> _Your task_
Exclude the pictures, then copy word for word the lines running from the beginning of the records through the line with "<p>As a Product".
Available records below:
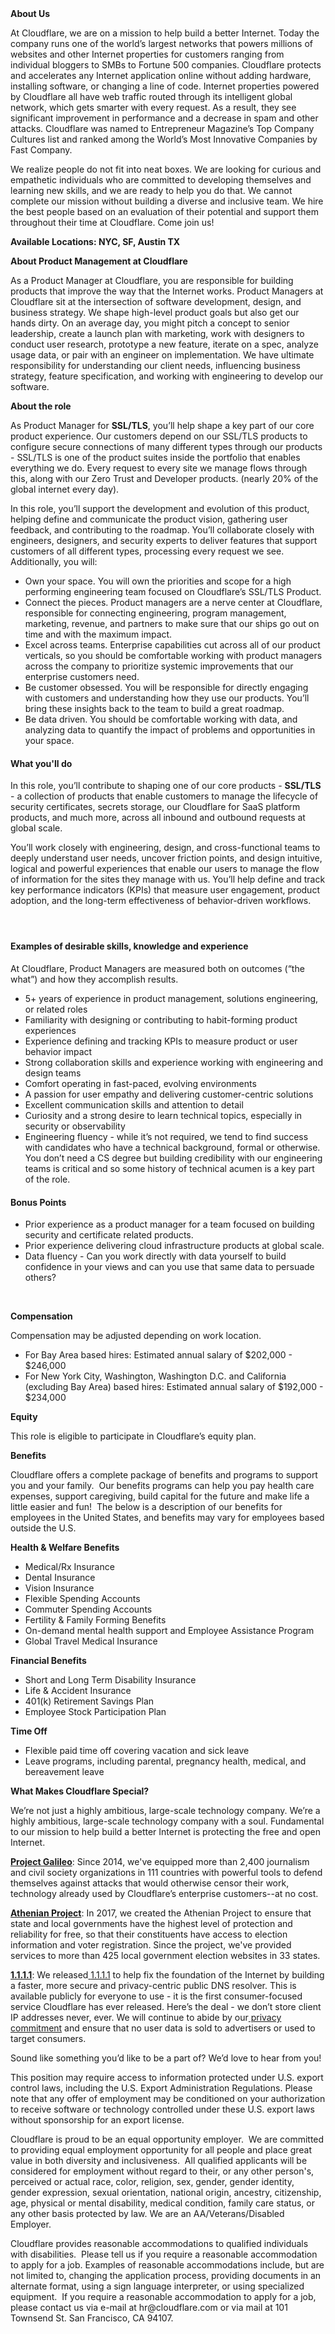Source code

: <div class="content-intro">
	<div><strong>About Us</strong></div>
	<div>
		<p>At Cloudflare, we are on a mission to help build a better Internet. Today the company runs one of the world’s largest networks that powers millions of websites and other Internet properties for customers ranging from individual bloggers to SMBs to Fortune 500 companies. Cloudflare protects and accelerates any Internet application online without adding hardware, installing software, or changing a line of code. Internet properties powered by Cloudflare all have web traffic routed through its intelligent global network, which gets smarter with every request. As a result, they see significant improvement in performance and a decrease in spam and other attacks. Cloudflare was named to Entrepreneur Magazine’s Top Company Cultures list and ranked among the World’s Most Innovative Companies by Fast Company.&nbsp;</p>
		<p><span style="font-weight: 400;">We realize people do not fit into neat boxes. We are looking for curious and empathetic individuals who are committed to developing themselves and learning new skills, and we are ready to help you do that. We cannot complete our mission without building a diverse and inclusive team. We hire the best people based on an evaluation of their potential and support them throughout their time at Cloudflare. Come join us!&nbsp;</span></p>
	</div>
</div>
<p><strong>Available Locations: NYC, SF, Austin TX</strong></p>
<p><strong>About Product Management at Cloudflare&nbsp;</strong></p>
<p>As a Product Manager at Cloudflare, you are responsible for building products that improve the way that the Internet works. Product Managers at Cloudflare sit at the intersection of software development, design, and business strategy. We shape high-level product goals but also get our hands dirty. On an average day, you might pitch a concept to senior leadership, create a launch plan with marketing, work with designers to conduct user research, prototype a new feature, iterate on a spec, analyze usage data, or pair with an engineer on implementation. We have ultimate responsibility for understanding our client needs, influencing business strategy, feature specification, and working with engineering to develop our software.</p>
<p><strong>About the role</strong></p>
<p>As Product Manager for <strong>SSL/TLS</strong>, you’ll help shape a key part of our core product experience. Our customers depend on our SSL/TLS products to configure secure connections of many different types through our products - SSL/TLS is one of the product suites inside the portfolio that enables everything we do. Every request to every site we manage flows through this, along with our Zero Trust and Developer products. (nearly 20% of the global internet every day).&nbsp;&nbsp;</p>
<p>In this role, you’ll support the development and evolution of this product, helping define and communicate the product vision, gathering user feedback, and contributing to the roadmap. You’ll collaborate closely with engineers, designers, and security experts to deliver features that support customers of all different types, processing every request we see. Additionally, you will:</p>
<ul>
	<li>Own your space. You will own the priorities and scope for a high performing engineering team focused on Cloudflare’s SSL/TLS Product.&nbsp;</li>
	<li>Connect the pieces. Product managers are a nerve center at Cloudflare, responsible for connecting engineering, program management, marketing, revenue, and partners to make sure that our ships go out on time and with the maximum impact.&nbsp;</li>
	<li>Excel across teams. Enterprise capabilities cut across all of our product verticals, so you should be comfortable working with product managers across the company to prioritize systemic improvements that our enterprise customers need.</li>
	<li>Be customer obsessed. You will be responsible for directly engaging with customers and understanding how they use our products. You’ll bring these insights back to the team to build a great roadmap.&nbsp;</li>
	<li>Be data driven. You should be comfortable working with data, and analyzing data to quantify the impact of problems and opportunities in your space.</li>
</ul>
<h4><strong>What you'll do</strong></h4>
<p>In this role, you’ll contribute to shaping one of our core products - <strong>SSL/TLS</strong> - a collection of products that enable customers to manage the lifecycle of security certificates, secrets storage, our Cloudflare for SaaS platform products, and much more, across all inbound and outbound requests at global scale.</p>
<p>You’ll work closely with engineering, design, and cross-functional teams to deeply understand user needs, uncover friction points, and design intuitive, logical and powerful experiences that enable our users to manage the flow of information for the sites they manage with us. You’ll help define and track key performance indicators (KPIs) that measure user engagement, product adoption, and the long-term effectiveness of behavior-driven workflows.</p>
<h4>&nbsp;</h4>
<h4>Examples of desirable skills, knowledge and experience</h4>
<p>At Cloudflare, Product Managers are measured both on outcomes (“the what”) and how they accomplish results.&nbsp;</p>
<ul>
	<li>5+ years of experience in product management, solutions engineering, or related roles</li>
	<li>Familiarity with designing or contributing to habit-forming product experiences</li>
	<li>Experience defining and tracking KPIs to measure product or user behavior impact</li>
	<li>Strong collaboration skills and experience working with engineering and design teams</li>
	<li>Comfort operating in fast-paced, evolving environments</li>
	<li>A passion for user empathy and delivering customer-centric solutions</li>
	<li>Excellent communication skills and attention to detail</li>
	<li>Curiosity and a strong desire to learn technical topics, especially in security or observability</li>
	<li>Engineering fluency - while it’s not required, we tend to find success with candidates who have a technical background, formal or otherwise. You don’t need a CS degree but building credibility with our engineering teams is critical and so some history of technical acumen is a key part of the role.</li>
</ul>
<h4><strong>Bonus Points</strong></h4>
<ul>
	<li>Prior experience as a product manager for a team focused on building security and certificate related products.</li>
	<li>Prior experience delivering cloud infrastructure products at global scale.</li>
	<li>Data fluency - Can you work directly with data yourself to build confidence in your views and can you use that same data to persuade others?&nbsp;&nbsp;</li>
</ul>
<p>&nbsp;</p>
<p><strong>Compensation</strong></p>
<p>Compensation may be adjusted depending on work location.</p>
<ul>
	<li><span data-sheets-root="1">For Bay Area based hires: Estimated annual salary of $202,000 - $246,000</span></li>
	<li><span data-sheets-root="1">For New York City, Washington, Washington D.C. and California (excluding Bay Area) based hires: Estimated annual salary of $192,000 - $234,000</span></li>
</ul>
<p><strong>Equity</strong></p>
<p>This role is eligible to participate in Cloudflare’s equity plan.</p>
<p><strong>Benefits</strong></p>
<p>Cloudflare offers a complete package of benefits and programs to support you and your family.&nbsp; Our benefits programs can help you pay health care expenses, support caregiving, build capital for the future and make life a little easier and fun!&nbsp; The below is a description of our benefits for employees in the United States, and benefits may vary for employees based outside the U.S.</p>
<p><strong>Health &amp; Welfare Benefits</strong></p>
<ul>
	<li>Medical/Rx Insurance</li>
	<li>Dental Insurance</li>
	<li>Vision Insurance</li>
	<li>Flexible Spending Accounts</li>
	<li>Commuter Spending Accounts</li>
	<li>Fertility &amp; Family Forming Benefits</li>
	<li>On-demand mental health support and Employee Assistance Program</li>
	<li>Global Travel Medical Insurance</li>
</ul>
<p><strong>Financial Benefits</strong></p>
<ul>
	<li>Short and Long Term Disability Insurance</li>
	<li>Life &amp; Accident Insurance</li>
	<li>401(k) Retirement Savings Plan</li>
	<li>Employee Stock Participation Plan</li>
</ul>
<p><strong>Time Off</strong></p>
<ul>
	<li>Flexible paid time off covering vacation and sick leave</li>
	<li>Leave programs, including parental, pregnancy health, medical, and bereavement leave</li>
</ul>
<div class="content-conclusion">
	<p><strong>What Makes Cloudflare Special?</strong></p>
	<p><span style="font-weight: 400;">We’re not just a highly ambitious, large-scale technology company. We’re a highly ambitious, large-scale technology company with a soul. Fundamental to our mission to help build a better Internet is protecting the free and open Internet.</span></p>
	<p><a href="https://blog.cloudflare.com/protecting-free-expression-online/"><strong>Project Galileo</strong></a><span style="font-weight: 400;">: Since 2014, we've equipped more than 2,400 journalism and civil society organizations in 111 countries with powerful tools to defend themselves against attacks that would otherwise censor their work, technology already used by Cloudflare’s enterprise customers--at no cost.</span></p>
	<p><strong><a href="https://www.cloudflare.com/athenian/">Athenian Project</a></strong><span style="font-weight: 400;">: In 2017, we created the Athenian Project to ensure that state and local governments have the highest level of protection and reliability for free, so that their constituents have access to election information and voter registration. Since the project, we've provided services to more than 425 local government election websites in 33 states.</span></p>
	<p><a href="https://1.1.1.1/"><strong>1.1.1.1</strong></a><span style="font-weight: 400;">: We released</span><a href="https://1.1.1.1/"> <span style="font-weight: 400;">1.1.1.1</span></a><span style="font-weight: 400;"> to help fix the foundation of the Internet by building a faster, more secure and privacy-centric public DNS resolver. This is available publicly for everyone to use - it is the first consumer-focused service Cloudflare has ever released. Here’s the deal - we don’t store client IP addresses never, ever. We will continue to abide by our</span><a href="https://developers.cloudflare.com/1.1.1.1/privacy/public-dns-resolver"> privacy commitment</a><span style="font-weight: 400;"> and ensure that no user data is sold to advertisers or used to target consumers.</span></p>
	<p><span style="font-weight: 400;">Sound like something you’d like to be a part of? We’d love to hear from you!</span></p>
	<p><span style="font-weight: 400;">This position may require access to information protected under U.S. export control laws, including the U.S. Export Administration Regulations. Please note that any offer of employment may be conditioned on your authorization to receive software or technology controlled under these U.S. export laws without sponsorship for an export license.</span></p>
	<p><span style="font-weight: 400;">Cloudflare is proud to be an equal opportunity employer. &nbsp;We are committed to providing equal employment opportunity for all people and place great value in both diversity and inclusiveness. &nbsp;All qualified applicants will be considered for employment without regard to their, or any other person's, perceived or actual</span> <span style="font-weight: 400;">race, color, religion, sex, gender, gender identity, gender expression, sexual orientation, national origin, ancestry, citizenship, age, physical or mental disability, medical condition, family care status, or any other basis protected by law. </span><span style="font-weight: 400;">We are an AA/Veterans/Disabled Employer.</span></p>
	<p><span style="font-weight: 400;">Cloudflare provides reasonable accommodations to qualified individuals with disabilities. &nbsp;Please tell us if you require a reasonable accommodation to apply for a job. Examples of reasonable accommodations include, but are not limited to, changing the application process, providing documents in an alternate format, using a sign language interpreter, or using specialized equipment. &nbsp;If you require a reasonable accommodation to apply for a job, please contact us via e-mail at </span><span style="font-weight: 400;">hr@cloudflare.com</span><span style="font-weight: 400;"> or via mail at 101 Townsend St. San Francisco, CA 94107.</span></p>
</div>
End of Available records.
> _Response area_
Source code

: <div class="content-intro">
	<div><strong>About Us</strong></div>
	<div>
		<p>At Cloudflare, we are on a mission to help build a better Internet. Today the company runs one of the world’s largest networks that powers millions of websites and other Internet properties for customers ranging from individual bloggers to SMBs to Fortune 500 companies. Cloudflare protects and accelerates any Internet application online without adding hardware, installing software, or changing a line of code. Internet properties powered by Cloudflare all have web traffic routed through its intelligent global network, which gets smarter with every request. As a result, they see significant improvement in performance and a decrease in spam and other attacks. Cloudflare was named to Entrepreneur Magazine’s Top Company Cultures list and ranked among the World’s Most Innovative Companies by Fast Company.&nbsp;</p>
		<p><span style="font-weight: 400;">We realize people do not fit into neat boxes. We are looking for curious and empathetic individuals who are committed to developing themselves and learning new skills, and we are ready to help you do that. We cannot complete our mission without building a diverse and inclusive team. We hire the best people based on an evaluation of their potential and support them throughout their time at Cloudflare. Come join us!&nbsp;</span></p>
	</div>
</div>
<p><strong>Available Locations: NYC, SF, Austin TX</strong></p>
<p><strong>About Product Management at Cloudflare&nbsp;</strong></p>
<p>As a Product Manager at Cloudflare, you are responsible for building products that improve the way that the Internet works. Product Managers at Cloudflare sit at the intersection of software development, design, and business strategy. We shape high-level product goals but also get our hands dirty. On an average day, you might pitch a concept to senior leadership, create a launch plan with marketing, work with designers to conduct user research, prototype a new feature, iterate on a spec, analyze usage data, or pair with an engineer on implementation. We have ultimate responsibility for understanding our client needs, influencing business strategy, feature specification, and working with engineering to develop our software.</p>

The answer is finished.